Oil prices gained for a fourth straight session on Wednesday with tight supply worries offsetting concerns about a weaker global economy.
U.S. West Texas Intermediate (WTI) crude futures were up $1.00, or 0.88%, to $113.01 a barrel.
Both contracts rose more than 2% on Tuesday as concerns over tight supplies due to Western sanctions on Russia outweighed fears of that demand may slow in a potential future recession.
Prices rose as G7 countries agreed to explore options to impose price caps on Russian oil exports.
“Given that almost 1/5 of global oil producing capacity today is under some form of sanctions (Iran, Venezuela, Russia), we believed there is no practical way to keep these barrels out of a market that was already exceptionally tight,” JP Morgan said in a research note.
Norbert Rucker from Julius Baer said the price cap concept was difficult to grasp given the presence of multiple oil prices for multiple grades and thousands of actors along the supply chain.

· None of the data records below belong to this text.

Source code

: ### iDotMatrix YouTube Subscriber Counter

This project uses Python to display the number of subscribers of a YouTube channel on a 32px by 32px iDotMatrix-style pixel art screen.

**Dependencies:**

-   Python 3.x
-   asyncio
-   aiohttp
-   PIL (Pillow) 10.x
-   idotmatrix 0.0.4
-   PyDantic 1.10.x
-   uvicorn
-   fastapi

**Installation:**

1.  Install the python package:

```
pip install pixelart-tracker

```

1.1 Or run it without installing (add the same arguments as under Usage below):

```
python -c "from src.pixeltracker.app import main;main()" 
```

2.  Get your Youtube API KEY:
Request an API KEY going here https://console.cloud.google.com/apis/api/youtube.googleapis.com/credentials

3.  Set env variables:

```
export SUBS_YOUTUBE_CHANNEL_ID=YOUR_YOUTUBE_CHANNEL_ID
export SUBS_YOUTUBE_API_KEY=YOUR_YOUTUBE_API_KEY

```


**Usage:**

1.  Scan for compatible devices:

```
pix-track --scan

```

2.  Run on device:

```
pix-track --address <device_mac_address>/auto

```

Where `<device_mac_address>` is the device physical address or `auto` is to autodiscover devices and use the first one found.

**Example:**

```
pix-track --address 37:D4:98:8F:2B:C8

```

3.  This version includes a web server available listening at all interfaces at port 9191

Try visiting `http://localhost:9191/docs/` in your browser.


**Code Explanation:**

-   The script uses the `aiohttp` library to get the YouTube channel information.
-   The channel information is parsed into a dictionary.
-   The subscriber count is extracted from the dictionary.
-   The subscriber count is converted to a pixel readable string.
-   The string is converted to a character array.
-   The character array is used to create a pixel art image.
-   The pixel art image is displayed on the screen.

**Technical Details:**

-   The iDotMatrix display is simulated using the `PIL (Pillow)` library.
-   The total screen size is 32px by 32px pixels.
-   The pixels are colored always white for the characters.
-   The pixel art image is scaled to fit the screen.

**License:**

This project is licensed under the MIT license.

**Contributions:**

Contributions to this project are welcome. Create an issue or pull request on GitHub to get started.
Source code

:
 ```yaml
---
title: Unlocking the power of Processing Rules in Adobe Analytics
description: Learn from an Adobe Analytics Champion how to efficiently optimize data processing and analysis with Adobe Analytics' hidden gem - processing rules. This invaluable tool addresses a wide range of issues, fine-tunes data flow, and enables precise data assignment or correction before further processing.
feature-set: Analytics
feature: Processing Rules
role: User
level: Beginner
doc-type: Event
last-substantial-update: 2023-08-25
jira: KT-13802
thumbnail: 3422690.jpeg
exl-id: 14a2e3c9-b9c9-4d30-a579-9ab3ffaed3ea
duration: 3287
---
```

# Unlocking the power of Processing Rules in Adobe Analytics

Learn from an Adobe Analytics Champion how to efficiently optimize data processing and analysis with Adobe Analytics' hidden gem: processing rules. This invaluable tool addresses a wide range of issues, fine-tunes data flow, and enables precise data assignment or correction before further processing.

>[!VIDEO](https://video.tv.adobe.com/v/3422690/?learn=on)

“Buyers would need to collude in a cartel and build a credible ‘threat’ backdrop, both of which are challenging,” he said.
Also supporting prices were concerns about the ability of Saudi Arabia and the United Arab Emirates to activate their spare capacity to make up for lost Russian supply.
French President Emmanuel Macron said this week he was told these producers will struggle to increase output further.
“Investors made position adjustments, but remained bullish on expectations that Saudi Arabia and the United Arab Emirates would not be able to raise output significantly to meet recovering demand, driven by a pick-up in jet fuels,” said Hiroyuki Kikukawa, general manager of research at Nissan Securities.
OPEC and OPEC+, which includes allies such as Russia, began a series of two-day meetings on Wednesday with sources saying chances of a big policy change look unlikely this month.
Analysts also warned that political unrest in Ecuador and Libya could tighten supply further.